Zwei der weißen Moorschnucken, Ada und Lili, sind vierbeinige Schauspieler, die in Pina Bauschs Stück „Viktor“ mit spielen. Bereits 2017 hatten die beiden weißen Moorschnucken-Damen in diesem Stück einen Auftritt, denn Pina Bausch hat des Kontrastes wegen weiße Schafe in ihrem Stück vorgesehen.
In der Herde haben sich dramatische Szenen abgespielt
Im Juni war die Welt von Burkhardt Pfläging und Iris Behrens noch in Ordnung. „Bislang sind unsere Tiere noch nicht erkrankt“, sagten die beiden im Juni. Sie waren aber sichtlich beunruhigt. „Wir hoffen, dass es nun bald einen wirksamen Impfstoff gibt“, richtete Iris Behrens ihre ganze Hoffnung auf die Erforschung und Entwicklung wirksamer Impfstoffe.

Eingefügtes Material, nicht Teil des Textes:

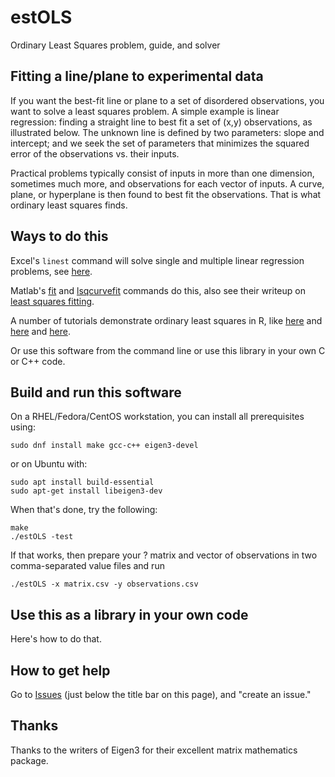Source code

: # estOLS
Ordinary Least Squares problem, guide, and solver

## Fitting a line/plane to experimental data
If you want the best-fit line or plane to a set of disordered observations, you want to solve a least squares problem.
A simple example is linear regression: finding a straight line to best fit a set of (x,y) observations, as illustrated below. The unknown line is defined by two parameters: slope and intercept; and we seek the set of parameters that minimizes the squared error of the observations vs. their inputs.

Practical problems typically consist of inputs in more than one dimension, sometimes much more, and observations for each vector of inputs. A curve, plane, or hyperplane is then found to best fit the observations. That is what ordinary least squares finds.

## Ways to do this
Excel's `linest` command will solve single and multiple linear regression problems, see [here](https://support.microsoft.com/en-us/office/linest-function-84d7d0d9-6e50-4101-977a-fa7abf772b6d).

Matlab's [fit](https://www.mathworks.com/help/curvefit/fit.html) and [lsqcurvefit](https://www.mathworks.com/help/optim/ug/lsqcurvefit.html) commands do this, also see their writeup on [least squares fitting](https://www.mathworks.com/help/curvefit/least-squares-fitting.html).

A number of tutorials demonstrate ordinary least squares in R, like [here](https://www.r-econometrics.com/methods/ols/) and [here](https://www.r-bloggers.com/2017/07/ordinary-least-squares-ols-linear-regression-in-r/) and [here](https://www.ssc.wisc.edu/sscc/pubs/RFR/RFR_Regression.html).

Or use this software from the command line or use this library in your own C or C++ code.

## Build and run this software
On a RHEL/Fedora/CentOS workstation, you can install all prerequisites using:

	sudo dnf install make gcc-c++ eigen3-devel

or on Ubuntu with:

	sudo apt install build-essential
	sudo apt-get install libeigen3-dev

When that's done, try the following:

	make
	./estOLS -test

If that works, then prepare your ? matrix and vector of observations in two comma-separated value files and run

	./estOLS -x matrix.csv -y observations.csv

## Use this as a library in your own code
Here's how to do that.

## How to get help
Go to [Issues](https://github.com/markstock/estOLS/issues) (just below the title bar on this page), and "create an issue."

## Thanks
Thanks to the writers of Eigen3 for their excellent matrix mathematics package.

Inzwischen haben sich auch in der Herde von Burkhardt Pfläging und Iris Behrens dramatische Szenen abgespielt, den Wettlauf gegen den eigentlich sicheren, qualvollen Tod hat glücklicherweise nur ein Tier verloren. „Bei uns waren 30 Tiere infiziert, ein Schaf, unsere Mentha, hat es leider nicht geschafft. Wir haben sehr früh, zwei Tage nach den ersten Symptomen, die komplette Herde durchgeimpft.“ Jedes infizierte Schaf wurde sofort in den Stall gebracht, dort verarztet. Sie haben vier verschiedene Medikamente unter die Haut gespritzt bekommen. Da war die eine oder andere Nachtschicht dabei. Sogar Reanimationen waren erforderlich.

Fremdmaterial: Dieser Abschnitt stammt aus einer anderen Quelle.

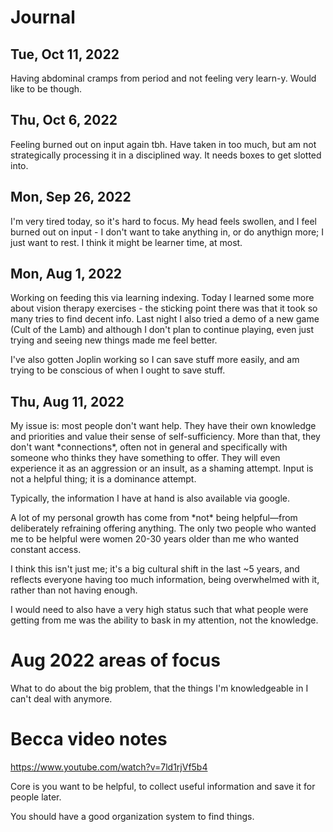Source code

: # Journal

## Tue, Oct 11, 2022
Having abdominal cramps from period and not feeling very learn-y. Would like to be though. 


## Thu, Oct 6, 2022
Feeling burned out on input again tbh. Have taken in too much, but am not strategically processing it in a disciplined way. It needs boxes to get slotted into. 


## Mon, Sep 26, 2022
I'm very tired today, so it's hard to focus. My head feels swollen, and I feel burned out on input - I don't want to take anything in, or do anythign more; I just want to rest. I think it might be learner time, at most. 

## Mon, Aug 1, 2022

Working on feeding this via learning indexing. Today I learned some more about vision therapy exercises - the sticking point there was that it took so many tries to find decent info. Last night I also tried a demo of a new game (Cult of the Lamb) and although I don't plan to continue playing, even just trying and seeing new things made me feel better.

I've also gotten Joplin working so I can save stuff more easily, and am trying to be conscious of when I ought to save stuff.

## Thu, Aug 11, 2022

My issue is: most people don't want help. They have their own knowledge and priorities and value their sense of self-sufficiency. More than that, they don't want \*connections\*, often not in general and specifically with someone who thinks they have something to offer. They will even experience it as an aggression or an insult, as a shaming attempt. Input is not a helpful thing; it is a dominance attempt. 

Typically, the information I have at hand is also available via google. 

A lot of my personal growth has come from \*not\* being helpful—from deliberately refraining offering anything. The only two people who wanted me to be helpful were women 20-30 years older than me who wanted constant access. 

I think this isn't just me; it's a big cultural shift in the last ~5 years, and reflects everyone having too much information, being overwhelmed with it, rather than not having enough. 

I would need to also have a very high status such that what people were getting from me was the ability to bask in my attention, not the knowledge. 

# Aug 2022 areas of focus

What to do about the big problem, that the things I'm knowledgeable in I can't deal with anymore.

# Becca video notes

https://www.youtube.com/watch?v=7ld1rjVf5b4

Core is you want to be helpful, to collect useful information and save it for people later.

You should have a good organization system to find things.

„Etliche Tiere haben wir erfolgreich zwangsernährt, buchstäblich von der Hand in den Mund, mit einem eingeweichten Brei aus Heucobs, Rübenschnitzeln und – man höre und staune: Malzbier. Das muss für die Tiere extrem schmerzhaft gewesen sein, mit dem entzündeten Maul und den blasigen Lippen. Aber sie waren nicht nachtragend. Haldor, ein besonders scheuer Bock, der eigentlich schon tot war, scheint sich zu erinnern: Mir gegenüber ist er seitdem zutraulich, sobald er meine Hand geschnuppert hat. Er scheint sich daran zu erinnern, dass ich ihm das Leben gerettet habe. Er hat sich so weit erholt, dass wir ihn jetzt als besten von unseren Böcken kören lassen. Das alles war zwar sehr anstrengend, aber es hat eindeutig etlichen das Leben gerettet. Bei manchen war es sehr knapp. Wenn ich mich bei meinen Schäferkollegen umschaue, haben wir eine sehr hohe Überlebensquote mit nur einem toten Schaf. Trotzdem kommen mir immer noch die Tränen, wenn ich an die arme Mentha und ihren verlorenen Kampf denke. In den nächsten Tagen kommt der Bock zu den ausgewählten Mutterschafen, dann wird man sehen, ob alle wieder wirklich gesund sind oder Schäden davongetragen haben.“
Lili und Ada, die „Opernschafe“, aber auch Ida und Alma haben die Krankheit auch überstanden, so dass sie jetzt Ende Oktober wieder bei Viktor im Opernhaus auftreten.